# 3.2.1 Scans

Before any processing can occur, Postgres must fetch the raw data from physical storage. In the Query Algebra, this is the responsibility of the **Scan Nodes**.
Scan Nodes are the only operators in the pipeline that directly interact with the **[[Chapter 1/1.3 - The Shipping Container (The Page)|Pages]]** stored on disk or in the **[[Chapter 5/5.2 - The Warming Rack (Shared Buffers)|Shared Buffers]]**. Their primary objective is to locate the correct tuples and stream them upward into the plan tree.
## The Universal Scan Interface (`ExecScan`)

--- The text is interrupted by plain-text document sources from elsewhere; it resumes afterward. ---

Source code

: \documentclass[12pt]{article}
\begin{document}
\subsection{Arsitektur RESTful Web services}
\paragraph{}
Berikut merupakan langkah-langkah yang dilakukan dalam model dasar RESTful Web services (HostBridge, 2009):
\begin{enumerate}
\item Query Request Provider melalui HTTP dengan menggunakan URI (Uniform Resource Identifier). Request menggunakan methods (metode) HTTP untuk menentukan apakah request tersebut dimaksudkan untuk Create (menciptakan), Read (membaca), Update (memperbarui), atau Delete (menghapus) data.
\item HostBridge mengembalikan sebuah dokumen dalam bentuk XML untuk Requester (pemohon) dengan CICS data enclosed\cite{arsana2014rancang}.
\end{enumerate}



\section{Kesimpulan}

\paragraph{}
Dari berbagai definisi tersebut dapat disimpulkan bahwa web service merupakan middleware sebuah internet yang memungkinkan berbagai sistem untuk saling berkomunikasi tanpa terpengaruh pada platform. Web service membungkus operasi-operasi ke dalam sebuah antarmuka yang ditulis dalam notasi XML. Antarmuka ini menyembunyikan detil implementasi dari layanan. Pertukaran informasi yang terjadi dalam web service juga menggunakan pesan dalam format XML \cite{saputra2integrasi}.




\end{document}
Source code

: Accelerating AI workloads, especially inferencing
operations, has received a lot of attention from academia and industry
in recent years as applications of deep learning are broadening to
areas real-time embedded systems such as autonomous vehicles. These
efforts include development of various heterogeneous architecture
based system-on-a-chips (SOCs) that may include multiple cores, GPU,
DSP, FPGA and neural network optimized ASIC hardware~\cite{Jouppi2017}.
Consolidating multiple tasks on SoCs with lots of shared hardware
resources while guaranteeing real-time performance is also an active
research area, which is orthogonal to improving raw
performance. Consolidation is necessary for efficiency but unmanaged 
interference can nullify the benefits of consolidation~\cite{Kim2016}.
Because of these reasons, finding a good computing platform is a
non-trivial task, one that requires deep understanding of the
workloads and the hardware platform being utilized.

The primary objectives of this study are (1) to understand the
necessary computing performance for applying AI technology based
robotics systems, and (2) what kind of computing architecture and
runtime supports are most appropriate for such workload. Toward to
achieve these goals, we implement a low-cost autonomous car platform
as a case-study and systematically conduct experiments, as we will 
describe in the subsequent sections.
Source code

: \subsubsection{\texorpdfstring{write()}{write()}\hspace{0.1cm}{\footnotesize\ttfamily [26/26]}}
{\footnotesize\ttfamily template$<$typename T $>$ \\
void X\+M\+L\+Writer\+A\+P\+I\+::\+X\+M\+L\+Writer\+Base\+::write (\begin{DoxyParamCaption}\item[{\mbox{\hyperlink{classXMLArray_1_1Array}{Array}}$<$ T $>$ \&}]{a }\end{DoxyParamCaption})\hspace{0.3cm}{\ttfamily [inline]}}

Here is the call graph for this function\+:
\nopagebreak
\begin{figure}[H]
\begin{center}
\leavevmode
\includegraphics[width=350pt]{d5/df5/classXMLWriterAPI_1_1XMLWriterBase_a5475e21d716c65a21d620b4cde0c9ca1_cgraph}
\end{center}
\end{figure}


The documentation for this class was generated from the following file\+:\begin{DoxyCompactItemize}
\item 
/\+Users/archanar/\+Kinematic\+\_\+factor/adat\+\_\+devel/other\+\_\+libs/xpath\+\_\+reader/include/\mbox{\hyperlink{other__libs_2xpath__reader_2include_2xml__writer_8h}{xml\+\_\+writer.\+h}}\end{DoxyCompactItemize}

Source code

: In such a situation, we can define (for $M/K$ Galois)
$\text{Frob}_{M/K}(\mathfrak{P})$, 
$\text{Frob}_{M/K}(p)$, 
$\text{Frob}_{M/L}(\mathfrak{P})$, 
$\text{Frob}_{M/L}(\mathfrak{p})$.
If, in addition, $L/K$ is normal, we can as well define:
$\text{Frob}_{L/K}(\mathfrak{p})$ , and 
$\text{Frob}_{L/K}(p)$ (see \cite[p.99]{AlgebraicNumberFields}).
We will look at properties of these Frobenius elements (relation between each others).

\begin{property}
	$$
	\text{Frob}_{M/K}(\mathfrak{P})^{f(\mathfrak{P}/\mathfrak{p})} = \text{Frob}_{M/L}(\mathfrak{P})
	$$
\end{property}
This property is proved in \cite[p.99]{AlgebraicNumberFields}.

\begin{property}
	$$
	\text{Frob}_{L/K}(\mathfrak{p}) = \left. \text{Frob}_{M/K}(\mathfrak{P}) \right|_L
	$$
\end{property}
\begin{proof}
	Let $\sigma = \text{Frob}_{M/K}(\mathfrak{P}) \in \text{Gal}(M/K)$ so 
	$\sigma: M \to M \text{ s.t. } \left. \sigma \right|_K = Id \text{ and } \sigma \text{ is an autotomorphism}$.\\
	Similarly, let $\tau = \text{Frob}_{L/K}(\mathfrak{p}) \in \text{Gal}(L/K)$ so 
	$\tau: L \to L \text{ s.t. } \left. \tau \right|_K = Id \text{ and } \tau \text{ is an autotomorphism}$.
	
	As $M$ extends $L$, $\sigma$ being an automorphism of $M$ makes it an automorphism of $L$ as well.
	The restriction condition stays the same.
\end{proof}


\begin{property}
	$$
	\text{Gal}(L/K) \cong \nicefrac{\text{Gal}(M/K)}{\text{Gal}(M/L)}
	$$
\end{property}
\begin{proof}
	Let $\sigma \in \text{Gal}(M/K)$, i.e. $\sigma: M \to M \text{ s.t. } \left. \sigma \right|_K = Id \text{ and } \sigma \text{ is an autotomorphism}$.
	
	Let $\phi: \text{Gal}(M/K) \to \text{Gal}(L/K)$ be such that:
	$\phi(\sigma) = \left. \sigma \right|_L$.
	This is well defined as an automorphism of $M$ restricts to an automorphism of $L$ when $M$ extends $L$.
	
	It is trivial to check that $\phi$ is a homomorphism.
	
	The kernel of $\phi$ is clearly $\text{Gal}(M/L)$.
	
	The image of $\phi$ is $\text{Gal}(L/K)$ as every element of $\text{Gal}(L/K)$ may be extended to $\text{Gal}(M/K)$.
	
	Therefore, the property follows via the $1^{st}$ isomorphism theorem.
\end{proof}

Despite the vast difference between walking a table heap and traversing a B-Tree, every Scan Node in Postgres shares a common internal blueprint. This is handled by the **`ExecScan`** logic.
Think of it as a standardized conveyor belt. No matter how the scan node finds a suitcase—whether by checking every shelf or using a GPS shortcut—it delivers that suitcase to the node above it using the exact same movement. This abstraction allows the engine to handle filtering (`Filter`) and projection (`Projection`) generically, regardless of the underlying access method.
> [!NOTE]
> **The Table Access Method (Table AM)**: In modern Postgres (v12+), the storage itself is "pluggable" via the **Table AM API**. Frames as the **Pantry Blueprint**, this set of C-structs (like `TableAmRoutine`) defines exactly how to `scan_begin`, `tuple_getnext`, and `scan_end`. This abstraction is why Postgres can support standard Heaps, Columnar storage, or exotic zheap formats without changing how the Query Algebra operates.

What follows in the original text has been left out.